What does one do to sustain a business in the midst of an economic slowdown when consumers and business confidence is low and costs are steadily rising? Greg Solomon, CEO of McDonald’s South Africa told delegates to the FNB Franchise Leadership Summit that “you concentrate on top line growth through innovation”.

Supporting that advice, he explained how McDonald’s globally had increased profitability notwithstanding difficult trading conditions worldwide. McDonald’s is built on long-standing, deep partnerships, with most of its approximately 40 franchisees in South Africa being multi-franchise holders. Its 235 outlets will grow to 244 by year-end, and eight million customers – half the working population of South Africa – eat a McDonald’s meal each month.

With input costs increasing by 5-6% a year and Gross Domestic Product growth languishing at just over 1%, Solomon observed this was not a sustainable model for profitability unless business owners create a culture of innovation from the bottom up in their businesses. “Business leaders cannot be expected to come up with all the innovation in a business, but what they can do is create the right culture for ordinary staff to innovate, and then be prepared to execute on viable ideas.” He noted that most of the ideas that had ensured McDonald’s growth had come from franchisees and staff – innovations such as the Egg McMuffin (now 11% of global turnover) and its espresso coffee bar, which had been voted the ‘second coolest’ coffee brand.

He outlined the company’s successful strategy.

Relationships are core, with an emphasis not just on having happy partners but partners who are ‘equally happy’, as imbalances in the happiness quotient can otherwise develop. “Our relationships, whether with suppliers or franchisees, are based on inter-dependence and strategic partnerships”.

“It is the depth of these partnerships that keeps franchisees motivated even in the current environment of slow GDP growth.
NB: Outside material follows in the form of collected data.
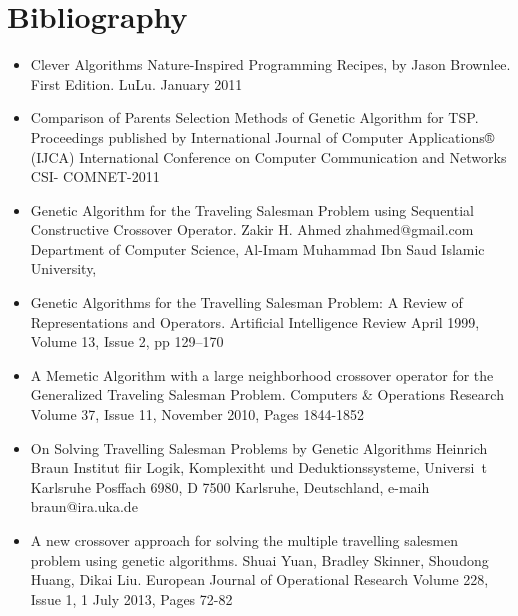 \documentclass{article}
\begin{document}
\section{Bibliography}
\begin{itemize}
    \item Clever Algorithms Nature-Inspired Programming Recipes, by Jason Brownlee. First Edition. LuLu. January 2011
    \item Comparison of Parents Selection Methods of Genetic Algorithm for TSP. Proceedings published by International Journal of Computer Applications® (IJCA)
    International Conference on Computer Communication and Networks CSI- COMNET-2011
    \item Genetic Algorithm for the Traveling Salesman Problem using Sequential Constructive Crossover Operator. Zakir H. Ahmed zhahmed@gmail.com
    Department of Computer Science, Al-Imam Muhammad Ibn Saud Islamic University,
    \item Genetic Algorithms for the Travelling Salesman Problem: A Review of Representations and Operators. Artificial Intelligence Review
    April 1999, Volume 13, Issue 2, pp 129–170
    \item A Memetic Algorithm with a large neighborhood crossover operator for the Generalized Traveling Salesman Problem. Computers \& Operations Research
    Volume 37, Issue 11, November 2010, Pages 1844-1852
    \item On Solving Travelling Salesman Problems by Genetic Algorithms Heinrich Braun Institut fiir Logik, Komplexitht und Deduktionssysteme, Universi~t Karlsruhe Posffach 6980, 
    D 7500 Karlsruhe, Deutschland, e-maih braun@ira.uka.de
    \item A new crossover approach for solving the multiple travelling salesmen problem using genetic algorithms.
    Shuai Yuan, Bradley Skinner, Shoudong Huang, Dikai Liu. European Journal of Operational Research
    Volume 228, Issue 1, 1 July 2013, Pages 72-82
\end{itemize}
\end{document}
In a culture of complete transparency, franchisees know exactly where they stand and what they’re in for during the coming six to 12 months. For instance, McDonald’s had a tough last six months of 2014 and an equally tough six months at the start of 2015, but our franchisees were kept fully aware that we’re in this together. By concentrating on the top line, innovating and managing the costs, we came through and business growth has turned the corner. The last six month period has been a great one,” said Solomon.

Sustainable success, he said, stems from having a long-term strategy covering five or preferably 10 years, thereby enabling the business to plan beyond periodic and short-term downturns with contingency plans already designed to cover any type of emergency. “Having such a series of contingency plans is what gives a business nimbleness to react instantly to changing economic conditions, as well as the capability to expand the business when conditions are more favourable.”

He noted that businesses require a different type of leader for different phases of its development and growth, and each leader therefore needs to perform some introspection on his/her own capability in this respect, so as not to hold back the business. “Our own founder Ray Kroc had the vision and capability to take the business from one to 100 stores, but thereafter it needed a bolder leader with the vision to take it to 1,000 stores with its requisite corporate culture. It is rare to find a single leader capable of leading an organisation for 35 years through multiple phases of expansion,” said Solomon.

“A business needs to maintain intense focus on what it is good at – and a business owner should hammer into every employee what those are. In a hospitality business like McDonald’s it is Quality, Service, Cleanliness and Value, among other things, and to retain that focus we view ourselves as a learning institution as much as a restaurant business. If you want to destroy a brand, then the easiest way to accomplish that is by not delivering on the business’ promises and by destroying trust in it.”

With staff having an average age of 25 years, McDonald’s inevitably experiences some 20% churn of staff each year, but is not concerned regarding this as all these ex-staff become ambassadors for the brand, said Solomon.

“Though McDonald’s is a hard working operation, as indeed is any food outlet, it is important to never lose sight of the core culture of an organisation or that the little things can make a big difference,” he said.